Try it:
Output only the lines that run from the one with "Provide the image" to the final line of the material, exactly as they are written.

**** Records for processing

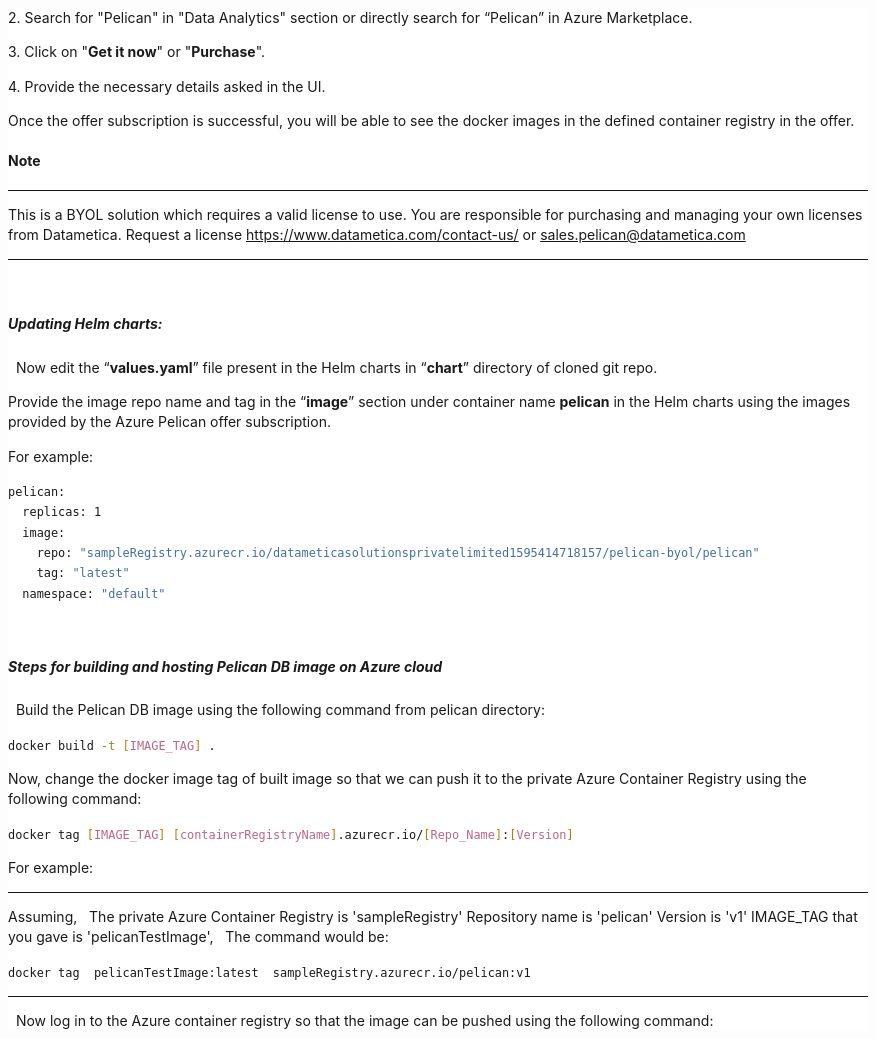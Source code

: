 2\. Search for "Pelican" in "Data Analytics" section or directly search for “Pelican” in Azure Marketplace.

3\. Click on "**Get it now**" or "**Purchase**".

4\. Provide the necessary details asked in the UI.

Once the offer subscription is successful, you will be able to see the docker images in the defined container registry in the offer.
#### **Note** 
****
This is a BYOL solution which requires a valid license to use. You are responsible for purchasing and managing your own licenses from Datametica. Request a license https://www.datametica.com/contact-us/ or sales.pelican@datametica.com
****
&nbsp;
##### Updating Helm charts:
&nbsp;
Now edit the “**values.yaml**” file present in the Helm charts in “**chart**” directory of cloned git repo.

Provide the image repo name and tag in the “**image**” section under container name **pelican** in the Helm charts using the images provided by the Azure Pelican offer subscription.

For example:

```sh
pelican:
  replicas: 1
  image:
    repo: "sampleRegistry.azurecr.io/datameticasolutionsprivatelimited1595414718157/pelican-byol/pelican"
    tag: "latest"
  namespace: "default"
```
&nbsp;
##### Steps for building and hosting Pelican DB image on Azure cloud
&nbsp;
Build the Pelican DB image using the following command from pelican directory:  
```sh
docker build -t [IMAGE_TAG] .
```
Now, change the docker image tag of built image so that we can push it to the private Azure Container Registry using the following command:
```sh
docker tag [IMAGE_TAG] [containerRegistryName].azurecr.io/[Repo_Name]:[Version]
```
For example:
****
Assuming,
&nbsp;
The private Azure Container Registry is 'sampleRegistry' 
Repository name is 'pelican'
Version is 'v1'
IMAGE_TAG that you gave is 'pelicanTestImage',
&nbsp;
The command would be:
```sh
docker tag  pelicanTestImage:latest  sampleRegistry.azurecr.io/pelican:v1
```
****
&nbsp;
Now log in to the Azure container registry so that the image can be pushed using the following command:
```sh
```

********

Result:
Provide the image repo name and tag in the “**image**” section under container name **pelican** in the Helm charts using the images provided by the Azure Pelican offer subscription.

For example:

```sh
pelican:
  replicas: 1
  image:
    repo: "sampleRegistry.azurecr.io/datameticasolutionsprivatelimited1595414718157/pelican-byol/pelican"
    tag: "latest"
  namespace: "default"
```
&nbsp;
##### Steps for building and hosting Pelican DB image on Azure cloud
&nbsp;
Build the Pelican DB image using the following command from pelican directory:  
```sh
docker build -t [IMAGE_TAG] .
```
Now, change the docker image tag of built image so that we can push it to the private Azure Container Registry using the following command:
```sh
docker tag [IMAGE_TAG] [containerRegistryName].azurecr.io/[Repo_Name]:[Version]
```
For example:
****
Assuming,
&nbsp;
The private Azure Container Registry is 'sampleRegistry' 
Repository name is 'pelican'
Version is 'v1'
IMAGE_TAG that you gave is 'pelicanTestImage',
&nbsp;
The command would be:
```sh
docker tag  pelicanTestImage:latest  sampleRegistry.azurecr.io/pelican:v1
```
****
&nbsp;
Now log in to the Azure container registry so that the image can be pushed using the following command:
```sh
```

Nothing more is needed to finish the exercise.